→ WHAT YOU SHOULD DO: All pictures should be dropped, and only the lines from the top of the entries below through the line containing "even though we" repeated exactly, both ends included.

(Rendered images with source text)
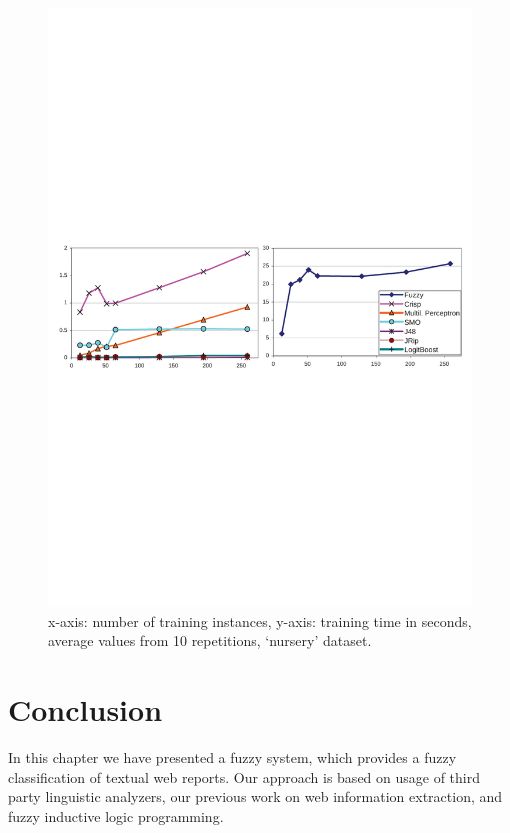 \begin{figure}
\centerline{\includegraphics[width=\hsize]{learning_speed}}
\caption{x-axis: number of training instances, y-axis: training time in seconds, average values from 10 repetitions, `nursery' dataset.}
\label{img:learning_speed}
\end{figure}



\section{Conclusion} \label{sec:conclusion}
In this chapter we have presented a fuzzy system, which provides a fuzzy classification of textual web reports. Our approach is based on usage of third party linguistic analyzers, our previous work on web information extraction, and fuzzy inductive logic programming.

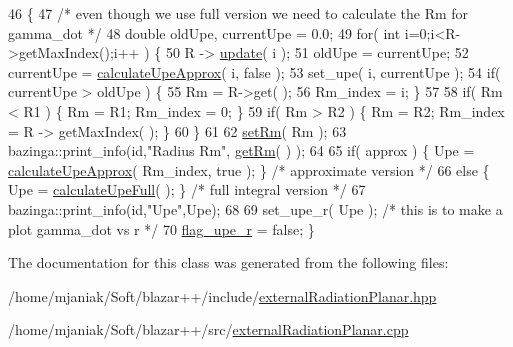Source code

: \begin{DoxyCode}
46                                        \{
47   \textcolor{comment}{/* even though we use full version we need to calculate the Rm for gamma\_dot */}
48   \textcolor{keywordtype}{double} oldUpe, currentUpe = 0.0;
49   \textcolor{keywordflow}{for}( \textcolor{keywordtype}{int} i=0;i<R->getMaxIndex();i++ ) \{
50     R -> \hyperlink{classexternalRadiationPlanar_acfddae49394d11c89d1d47229ba8a3f7}{update}( i );   
51     oldUpe = currentUpe;
52     currentUpe = \hyperlink{classexternalRadiationPlanar_a963d1270de3666c72509d5b1d405d72a}{calculateUpeApprox}( i, \textcolor{keyword}{false} );
53     set\_upe( i, currentUpe );
54     \textcolor{keywordflow}{if}( currentUpe > oldUpe ) \{
55       Rm = R->get( );
56       Rm\_index = i; \}
57     
58     \textcolor{keywordflow}{if}( Rm < R1 ) \{ Rm = R1; Rm\_index = 0; \}
59     \textcolor{keywordflow}{if}( Rm > R2 ) \{ Rm = R2; Rm\_index = R -> getMaxIndex( ); \}
60   \}
61   
62   \hyperlink{classexternalRadiationPlanar_ad66a3f1f4fcc90ea0eeb40a9c3e1379a}{setRm}( Rm );
63   bazinga::print\_info(\textcolor{keywordtype}{id},\textcolor{stringliteral}{"Radius Rm"}, \hyperlink{classexternalRadiationPlanar_a3d9b58ccd4fcc4cdf50e583891897954}{getRm}( ) );
64   
65   \textcolor{keywordflow}{if}( approx ) \{ Upe = \hyperlink{classexternalRadiationPlanar_a963d1270de3666c72509d5b1d405d72a}{calculateUpeApprox}( Rm\_index, \textcolor{keyword}{true} ); \}  \textcolor{comment}{/* approximate version */}
66   \textcolor{keywordflow}{else} \{ Upe = \hyperlink{classexternalRadiationPlanar_a14eca037d735b9cd1ad6d8f433052c62}{calculateUpeFull}( ); \}  \textcolor{comment}{/* full integral version */}
67   bazinga::print\_info(\textcolor{keywordtype}{id},\textcolor{stringliteral}{"Upe"},Upe);
68   
69   set\_upe\_r( Upe ); \textcolor{comment}{/* this is to make a plot gamma\_dot vs r */}
70   \hyperlink{classenergyDissProc_a7b51925f603e271657cab66afe822591}{flag\_upe\_r} = \textcolor{keyword}{false}; \}
\end{DoxyCode}


The documentation for this class was generated from the following files\-:\begin{DoxyCompactItemize}
\item 
/home/mjaniak/\-Soft/blazar++/include/\hyperlink{externalRadiationPlanar_8hpp}{external\-Radiation\-Planar.\-hpp}\item 
/home/mjaniak/\-Soft/blazar++/src/\hyperlink{externalRadiationPlanar_8cpp}{external\-Radiation\-Planar.\-cpp}\end{DoxyCompactItemize}
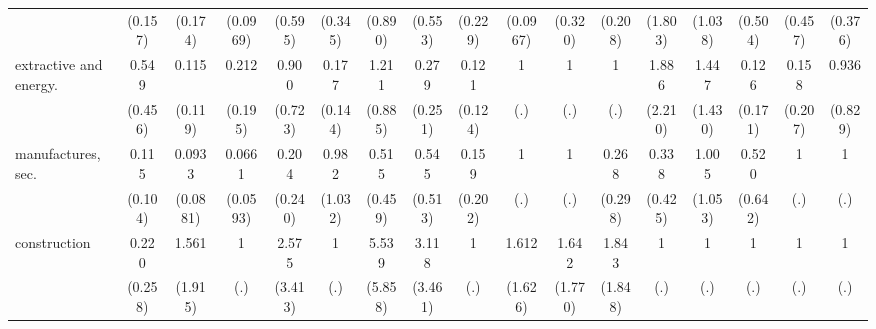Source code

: {\begin{tabular}{l*{16}{c}}
                    &     (0.157)         &     (0.174)         &    (0.0969)         &     (0.595)         &     (0.345)         &     (0.890)         &     (0.553)         &     (0.229)         &    (0.0967)         &     (0.320)         &     (0.208)         &     (1.803)         &     (1.038)         &     (0.504)         &     (0.457)         &     (0.376)         \\
[1em]
extractive and energy.&       0.549         &       0.115\sym{*}  &       0.212         &       0.900         &       0.177\sym{*}  &       1.211         &       0.279         &       0.121\sym{*}  &           1         &           1         &           1         &       1.886         &       1.447         &       0.126         &       0.158         &       0.936         \\
                    &     (0.456)         &     (0.119)         &     (0.195)         &     (0.723)         &     (0.144)         &     (0.885)         &     (0.251)         &     (0.124)         &         (.)         &         (.)         &         (.)         &     (2.210)         &     (1.430)         &     (0.171)         &     (0.207)         &     (0.829)         \\
[1em]
manufactures, sec.  &       0.115\sym{*}  &      0.0933\sym{*}  &      0.0661\sym{**} &       0.204         &       0.982         &       0.515         &       0.545         &       0.159         &           1         &           1         &       0.268         &       0.338         &       1.005         &       0.520         &           1         &           1         \\
                    &     (0.104)         &    (0.0881)         &    (0.0593)         &     (0.240)         &     (1.032)         &     (0.459)         &     (0.513)         &     (0.202)         &         (.)         &         (.)         &     (0.298)         &     (0.425)         &     (1.053)         &     (0.642)         &         (.)         &         (.)         \\
[1em]
construction        &       0.220         &       1.561         &           1         &       2.575         &           1         &       5.539         &       3.118         &           1         &       1.612         &       1.642         &       1.843         &           1         &           1         &           1         &           1         &           1         \\
                    &     (0.258)         &     (1.915)         &         (.)         &     (3.413)         &         (.)         &     (5.858)         &     (3.461)         &         (.)         &     (1.626)         &     (1.770)         &     (1.848)         &         (.)         &         (.)         &         (.)         &         (.)         &         (.)         \\

\end{tabular}}
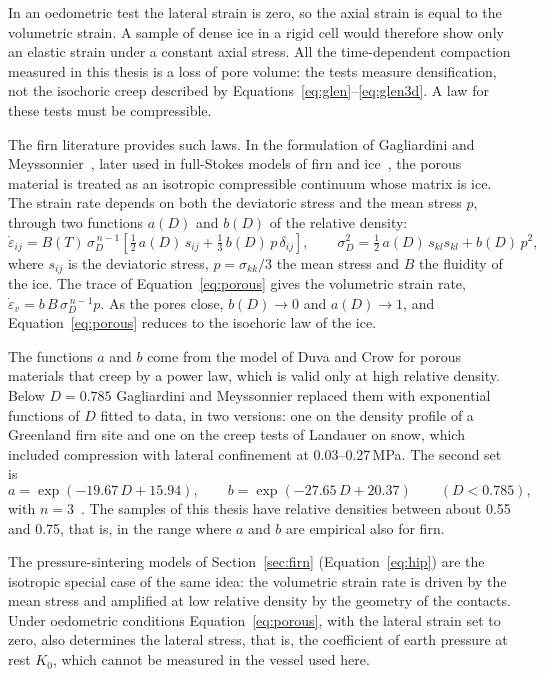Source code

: In an oedometric test the lateral strain is zero, so the axial strain is equal to the volumetric strain. A sample of dense ice in a rigid cell would therefore show only an elastic strain under a constant axial stress. All the time-dependent compaction measured in this thesis is a loss of pore volume: the tests measure densification, not the isochoric creep described by Equations~\eqref{eq:glen}--\eqref{eq:glen3d}. A law for these tests must be compressible.

The firn literature provides such laws. In the formulation of Gagliardini and Meyssonnier~\cite{gagliardini1997}, later used in full-Stokes models of firn and ice~\cite{zwinger2007}, the porous material is treated as an isotropic compressible continuum whose matrix is ice. The strain rate depends on both the deviatoric stress and the mean stress $p$, through two functions $a(D)$ and $b(D)$ of the relative density:
\begin{equation}
    \dot\varepsilon_{ij} = B(T)\,\sigma_D^{\,n-1}\left[\tfrac{1}{2}\,a(D)\,s_{ij} + \tfrac{1}{3}\,b(D)\,p\,\delta_{ij}\right], \qquad \sigma_D^{2} = \tfrac{1}{2}\,a(D)\,s_{kl}s_{kl} + b(D)\,p^{2},
    \label{eq:porous}
\end{equation}
where $s_{ij}$ is the deviatoric stress, $p = \sigma_{kk}/3$ the mean stress and $B$ the fluidity of the ice. The trace of Equation~\eqref{eq:porous} gives the volumetric strain rate, $\dot\varepsilon_{v} = b\,B\,\sigma_D^{\,n-1}p$. As the pores close, $b(D)\to0$ and $a(D)\to1$, and Equation~\eqref{eq:porous} reduces to the isochoric law of the ice.

The functions $a$ and $b$ come from the model of Duva and Crow for porous materials that creep by a power law, which is valid only at high relative density. Below $D = 0.785$ Gagliardini and Meyssonnier replaced them with exponential functions of $D$ fitted to data, in two versions: one on the density profile of a Greenland firn site and one on the creep tests of Landauer on snow, which included compression with lateral confinement at 0.03--0.27\,MPa. The second set is
\begin{equation}
    a = \exp(-19.67\,D + 15.94), \qquad b = \exp(-27.65\,D + 20.37) \qquad (D < 0.785),
    \label{eq:ab_gm}
\end{equation}
with $n = 3$~\cite{gagliardini1997}. The samples of this thesis have relative densities between about 0.55 and 0.75, that is, in the range where $a$ and $b$ are empirical also for firn.

The pressure-sintering models of Section~\ref{sec:firn} (Equation~\eqref{eq:hip}) are the isotropic special case of the same idea: the volumetric strain rate is driven by the mean stress and amplified at low relative density by the geometry of the contacts. Under oedometric conditions Equation~\eqref{eq:porous}, with the lateral strain set to zero, also determines the lateral stress, that is, the coefficient of earth pressure at rest $K_0$, which cannot be measured in the vessel used here.

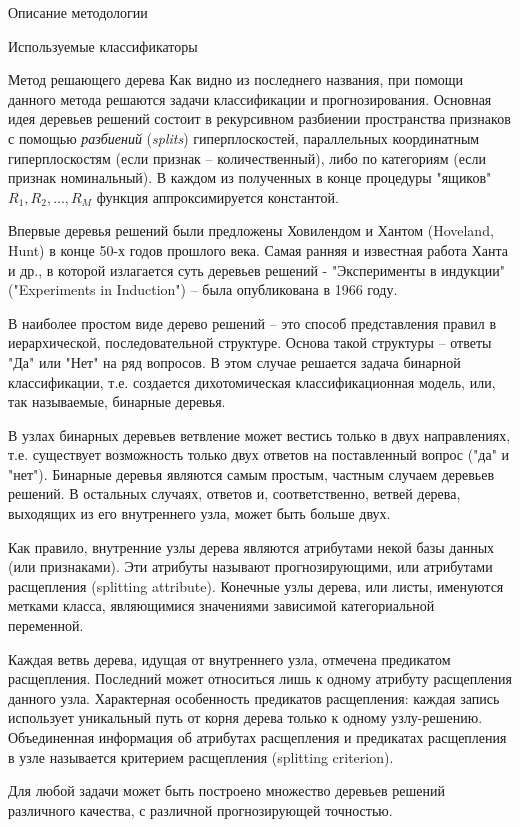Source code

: \begin{section}{Описание методологии}
\begin{subsection}{Используемые классификаторы}
\begin{subsubsection}{Метод решающего дерева}
Как видно из последнего названия, при помощи данного метода решаются задачи классификации и прогнозирования.
Основная идея деревьев решений состоит в рекурсивном разбиении пространства признаков с помощью \textit{разбиений} (\textit{splits}) гиперплоскостей, параллельных координатным гиперплоскостям (если признак – количественный), либо по категориям (если признак номинальный). В каждом из полученных в конце процедуры "ящиков" $R_1,R_2,…,R_M$ функция аппроксимируется константой.

Впервые деревья решений были предложены Ховилендом и Хантом (Hoveland, Hunt) в конце 50-х годов прошлого века. Самая ранняя и известная работа Ханта и др., в которой излагается суть деревьев решений - "Эксперименты в индукции" ("Experiments in Induction") – была опубликована в 1966 году.

В наиболее простом виде дерево решений – это способ представления правил в иерархической, последовательной структуре. Основа такой структуры – ответы "Да" или "Нет" на ряд вопросов. В этом случае решается задача бинарной классификации, т.е. создается дихотомическая классификационная модель, или, так называемые, бинарные деревья.

В узлах бинарных деревьев ветвление может вестись только в двух направлениях, т.е. существует возможность только двух ответов на поставленный вопрос ("да" и "нет"). Бинарные деревья являются самым простым, частным случаем деревьев решений. В остальных случаях, ответов и, соответственно, ветвей дерева, выходящих из его внутреннего узла, может быть больше двух.

Как правило, внутренние узлы дерева являются атрибутами некой базы данных (или признаками). Эти атрибуты называют прогнозирующими, или атрибутами расщепления (splitting attribute). Конечные узлы дерева, или листы, именуются метками класса, являющимися значениями зависимой категориальной переменной.

Каждая ветвь дерева, идущая от внутреннего узла, отмечена предикатом расщепления. Последний может относиться лишь к одному атрибуту расщепления данного узла. Характерная особенность предикатов расщепления: каждая запись использует уникальный путь от корня дерева только к одному узлу-решению. Объединенная информация об атрибутах расщепления и предикатах расщепления в узле называется критерием расщепления (splitting criterion).

Для любой задачи может быть построено множество деревьев решений различного качества, с различной прогнозирующей точностью.


\end{subsubsection}
\end{subsection}
\end{section}
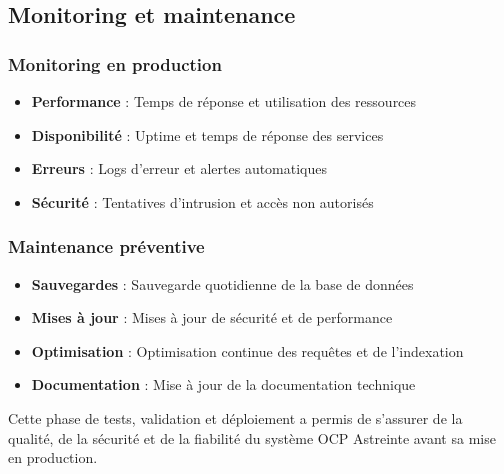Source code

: \subsection{Monitoring et maintenance}
\subsubsection{Monitoring en production}
\begin{itemize}
    \item \textbf{Performance} : Temps de réponse et utilisation des ressources
    \item \textbf{Disponibilité} : Uptime et temps de réponse des services
    \item \textbf{Erreurs} : Logs d'erreur et alertes automatiques
    \item \textbf{Sécurité} : Tentatives d'intrusion et accès non autorisés
\end{itemize}

\subsubsection{Maintenance préventive}
\begin{itemize}
    \item \textbf{Sauvegardes} : Sauvegarde quotidienne de la base de données
    \item \textbf{Mises à jour} : Mises à jour de sécurité et de performance
    \item \textbf{Optimisation} : Optimisation continue des requêtes et de l'indexation
    \item \textbf{Documentation} : Mise à jour de la documentation technique
\end{itemize}

Cette phase de tests, validation et déploiement a permis de s'assurer de la qualité, de la sécurité et de la fiabilité du système OCP Astreinte avant sa mise en production.

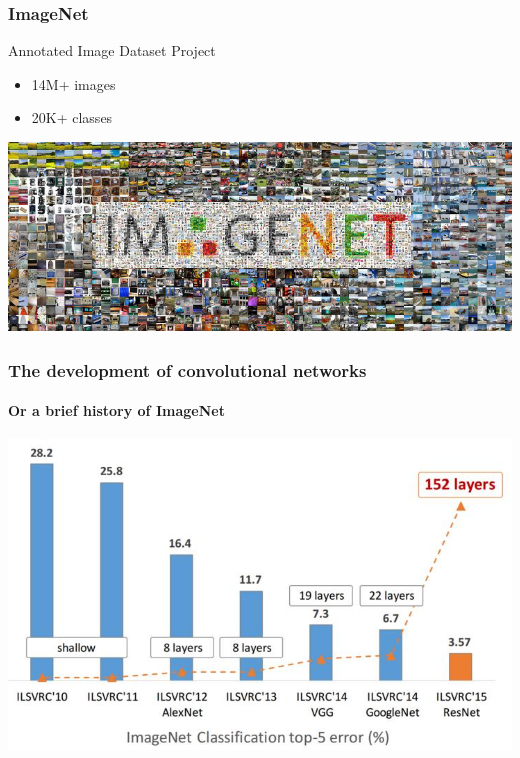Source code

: \documentclass[fullscreen=true, bookmarks=true, hyperref={pdfencoding=unicode}]{beamer}
\begin{document}
\begin{frame}
  \frametitle{ImageNet}
  Annotated Image Dataset Project
  \begin{itemize}
      \item 14M+ images
      \item 20K+ classes
  \end{itemize}

  \begin{center}
  \includegraphics[keepaspectratio, width=0.9\paperwidth]{ImageNet-Large-Scale.jpg}      
  \end{center}
\end{frame} 


\begin{frame}
  \frametitle{The development of convolutional networks}
  \framesubtitle{Or a brief history of ImageNet}
  \begin{center}
    \includegraphics[keepaspectratio, height=0.7\paperheight]{image-net-history.jpg}
  \end{center}
\end{frame}
\end{document}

→ RESPONSE TO THE TASK:
 \begin{figure}
\centerline{\includegraphics[width=\hsize]{learning_speed}}
\caption{x-axis: number of training instances, y-axis: training time in seconds, average values from 10 repetitions, `nursery' dataset.}
\label{img:learning_speed}
\end{figure}



\section{Conclusion} \label{sec:conclusion}
In this chapter we have presented a fuzzy system, which provides a fuzzy classification of textual web reports. Our approach is based on usage of third party linguistic analyzers, our previous work on web information extraction, and fuzzy inductive logic programming.

Source code

: \begin{DoxyCode}
46                                        \{
47   \textcolor{comment}{/* even though we use full version we need to calculate the Rm for gamma\_dot */}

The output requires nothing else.